Parks Wainright flung up both his hands in a helpless gesture that said, plainer than any words: “What’s the use?” And the gesture was interrupted by Penworth.
“Well, see here. Wainright, is there a connection—or isn’t there?—between your being in this courtroom tonight, allegedly trying to help the Commonwealth clear up the old Wah Lee case, and your being under contract, perpetual or otherwise, with Adlai, Collerman and Grimshawster to write animal tales for nodding children?”
“Very much so, Your Honor, would say.”
“All right, then. It seems we’re not hopelessly running off the track. Well then—hm—since you say it’s all connected up together—just how did you come to sign a contract such as you describe?”
“How, Your Honor? Well, it was because of a woman who, virtually, had been my mother. Actually the mother of my cousin, Piffington Wainright. When I learned from Piffington, here in Chicago, that Aunt Sophia had to have a delicate and difficult operation to save her life, I had to do my part. I had an employing firm, who were using the stuff I turned out. And which was pulling like the devil—thousands of kids listening in—though I didn’t know it at the time. And when I approached them for a thousand dollars advance, they knocked me for—for a row. By consenting to give it to me. Not as a bonus, however. But as an advance—to be subtracted at the modest rate of one dollar for each of my next one thousand effusions. Also, moreover, they arranged a contract tying me exclusively to them for twenty years. Well, I didn’t dream, at that time, that I had either talents or proclivities for doing the sensational, highly dramatic stuff like–”
“Like you ran off there tonight—in that witness chair?” interrupted Penworth, frowning.
“No less,” assented Parks Wainright debonairly. “And so I signed up. Glad to do my little bit to help the finest woman who ever lived.”
“And you succeeded?”
“The operation, Your Honor,” said Parks Wainright unsmilingly, “was a success—but the patient died! After seven weeks of hospitalization. And so there I was. Piffington owed me—so he claimed—I didn’t—one thousand dollars. While I owed Sanford Adlai—for he is, after all, the firm which has me—twenty years’ peonage.”
“Well, did you try to induce Adlai to relinquish the contract?”
“Did I! I’ll say—Your Honor! By mail—that is. For whenever I went through Pittsburgh, where he sits, with his toothpaste factory and his safety-razor factory to boot—and whatnot else—he seemed to be in Miami, Florida. All I ever got—via mail—were the bland assurances that nobody who could writ such good bedtime stories for children could possibly do the standard and typical G-man and crime-s
tory stuff.”
“The fate of being too good a cobbler,” said Penworth ironically. “As no doubt good lawyers have told you.”
“Yes, several. My contract was last in Piffington’s hands. Who said there was one A No. 1 and a third contract specialist in Chicago whom he was going to consult—probably pretending to be me, so as to get more direct and personal information—and that that man’s verdict as to whether the contract could be smashed would be final. And since Piffington, consummate actor that he is, could better simulate myself, held as I am in the tight clutches of those three Simon Legrees, than I could myself—and since I’ve not heard from him since I sent the contract to him—the verdict was doubtlessly the same as those I had received.”
“Doubtlessly. And the attorney in question was probably Rutgers Alstyne. And you’re sitting still in a chair in which you can still get a heavy contempt-of-court sentence. So let’s carry on. You say you heard from your cousin? Where? We know your name. But what is your town?”

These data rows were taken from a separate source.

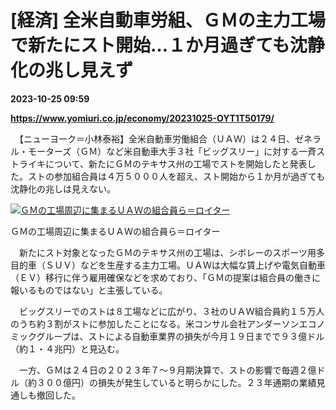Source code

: # [経済] 全米自動車労組、ＧＭの主力工場で新たにスト開始…１か月過ぎても沈静化の兆し見えず

**2023-10-25 09:59**

**https://www.yomiuri.co.jp/economy/20231025-OYT1T50179/**

　【ニューヨーク＝小林泰裕】全米自動車労働組合（ＵＡＷ）は２４日、ゼネラル・モーターズ（ＧＭ）など米自動車大手３社「ビッグスリー」に対する一斉ストライキについて、新たにＧＭのテキサス州の工場でストを開始したと発表した。ストの参加組合員は４万５０００人を超え、スト開始から１か月が過ぎても沈静化の兆しは見えない。

[![ＧＭの工場周辺に集まるＵＡＷの組合員ら＝ロイター](https://www.yomiuri.co.jp/media/2023/10/20231025-OYT1I50127-1.jpg)](https://www.yomiuri.co.jp/pluralphoto/20231025-OYT1I50127/)

ＧＭの工場周辺に集まるＵＡＷの組合員ら＝ロイター

　新たにスト対象となったＧＭのテキサス州の工場は、シボレーのスポーツ用多目的車（ＳＵＶ）などを生産する主力工場。ＵＡＷは大幅な賃上げや電気自動車（ＥＶ）移行に伴う雇用確保などを求めており、「ＧＭの提案は組合員の働きに報いるものではない」と主張している。

　ビッグスリーでのストは８工場などに広がり、３社のＵＡＷ組合員約１５万人のうち約３割がストに参加したことになる。米コンサル会社アンダーソンエコノミックグループは、ストによる自動車業界の損失が今月１９日までで９３億ドル（約１・４兆円）と見込む。

　一方、ＧＭは２４日の２０２３年７～９月期決算で、ストの影響で毎週２億ドル（約３００億円）の損失が発生していると明らかにした。２３年通期の業績見通しも撤回した。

“I have never had a fixed place of residence, Your Honor. I have lived in New York—and points west. In Chicago also. The longest of my several stays in cities was in Minneapolis, which I love. I’ve used, however, as a mailing address the last few months, the trailer in which Piffington now lives, in a vacant lot on North State and Superior Streets—this city. And it is that which obviously made his ‘confession’ today sound valid to my employers. For they themselves had been sending their communications to me there.”
“Well, how did you happen to be in Chicago—yet not living with your cousin—in fact, your cousin not even knowing that you were on trial tonight for your life?”